To return to the original thread, change management involving the entire sales organization is about vast, sweeping innovations that – done correctly – will uplift the whole company and often represents the largest possible ROI. Note the emphasis on done correctly. If change management for this type of endeavor is poorly conceived, designed, or executed, it will result in a tremendous waste of major resources.

Naturally, this raises of the question of how to implement such a mammoth venture. As with the first two levels, it starts with research. Input from sales reps, sales team managers, and buyers in the target markets are all part of this process – with information flowing upwards to the senior sales leadership and C-Suite level. This also involves studying how the various regions or countries differ from each other in terms of buyer behavior so that when you move to the design phase, you’re able to accurately adjust and account for those identified differences – whether it’s language, culture norms, or some other aspect of communication and behavior to take note of.

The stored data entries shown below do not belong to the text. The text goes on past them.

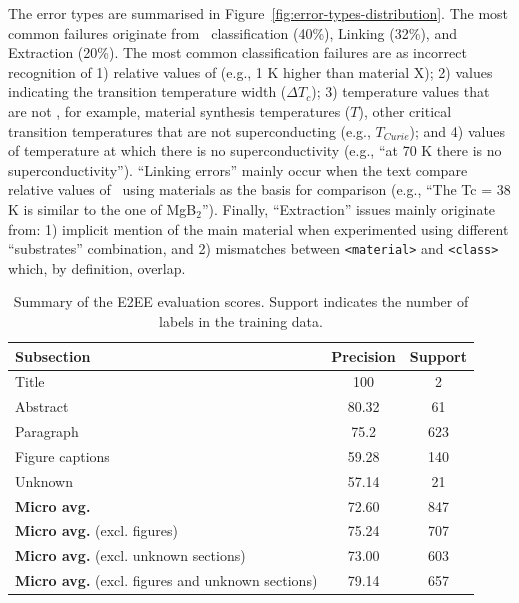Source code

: The error types are summarised in Figure~\ref{fig:error-types-distribution}. The most common failures originate from \tc~classification (40\%), Linking (32\%), and Extraction (20\%).
The most common \tc classification failures are as incorrect recognition of 1) relative values of \tc (e.g., 1 K higher than material X); 2) values indicating the transition temperature width ($\Delta T_{c}$); 3) temperature values that are not \tc, for example, material synthesis temperatures ($T$), other critical transition temperatures that are not superconducting (e.g., $T_{Curie}$); and 4) values of temperature at which there is no superconductivity (e.g., ``at 70 K there is no superconductivity'').
``Linking errors'' mainly occur when the text compare relative values of \tc~using materials as the basis for comparison (e.g., ``The Tc = 38 K is similar to the one of MgB$_{2}$'').
Finally, ``Extraction'' issues mainly originate from: 1) implicit mention of the main material when experimented using different ``substrates'' combination, and 2) mismatches between \texttt{<material>} and \texttt{<class>} which, by definition, overlap.


\begin{table}[htbp]
    \centering
    \caption{Summary of the E2EE evaluation scores. Support indicates the number of labels in the training data.}
    \begin{tabular}{l c c}
        \toprule
        \textbf{Subsection}                                      & \textbf{Precision} & \textbf{Support} \\
        \midrule
        Title                                                    & 100                & 2                \\
        Abstract                                                 & 80.32              & 61               \\
        Paragraph                                                & 75.2               & 623              \\
        Figure captions                                          & 59.28              & 140              \\
        Unknown                                                  & 57.14              & 21               \\
        \midrule
        \textbf{Micro avg.}                                      & 72.60              & 847              \\
        \textbf{Micro avg.} (excl. figures)                      & 75.24              & 707              \\
        \textbf{Micro avg.} (excl. unknown sections)             & 73.00              & 603              \\
        \textbf{Micro avg.} (excl. figures and unknown sections) & 79.14              & 657              \\
        \bottomrule
    \end{tabular}
    
    \label{table:end2end-evaluation-summary}
\end{table}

Unlike with the previous two levels, where there’s traditionally a one-off training event followed by repeated, recurring modes and methods of reinforcement, at this level, there’s often multiple events occurring over weeks and months. So not only do you need to plan for the content of your slightly different deliveries to each region (making sure, for example, that your roleplays and case study scenarios are appropriate to that region), but you need to strategize the days, times, locations, and methods of delivery to all of these different sales teams.

As you can imagine, even if you have a robust in-house training and development division, something like this – that occurs at the highest strategic level – makes hiring an outside sales performance vendor to research, design, facilitate, execute, and reinforce the change management across your whole organization is an excellent option to consider. After all, the right solutions provider will have experience in handling a project of this scope and delivering the kind of results – both from an ROI standpoint and that of realizing permanent sales behavior changes across multiple divisions.

Just as importantly, a skilled and accomplished outside solutions provider will help you navigate this endeavor in a way that saves time and demands less overall resources than attempting to do it in-house – helping you create excitement and buy-in across the various divisions even before the actual events (such as sales training) that signify the rollout and changeover from the old way of doing things to the new.

While a sales performance provider is certainly an option at every level, it’s at this highest, third one that it becomes almost a necessity to lock in the kind of ROI guarantees and resource savings that will make this sort of change management a fail-proof and secure investment. The risks of things going awry internally are frankly too great when you consider everything that’s involved in a program with this many individual, moving parts – each of which is essential to the successful execution of the whole.

Whether you’re looking to address issues with the individual sales rep, your local sales team, or the entire organization, change management is a valuable and vital process to continued growth, development, and sales success. It involves the foundational stages of research, solution design, delivery of solution, and reinforcement of solution to effect desired and needed change.

So if you aren’t already thinking about modifying and improving sales behaviors and processes with a change management process, you should start now. It will make a major difference in the outcomes of your sales-related processes.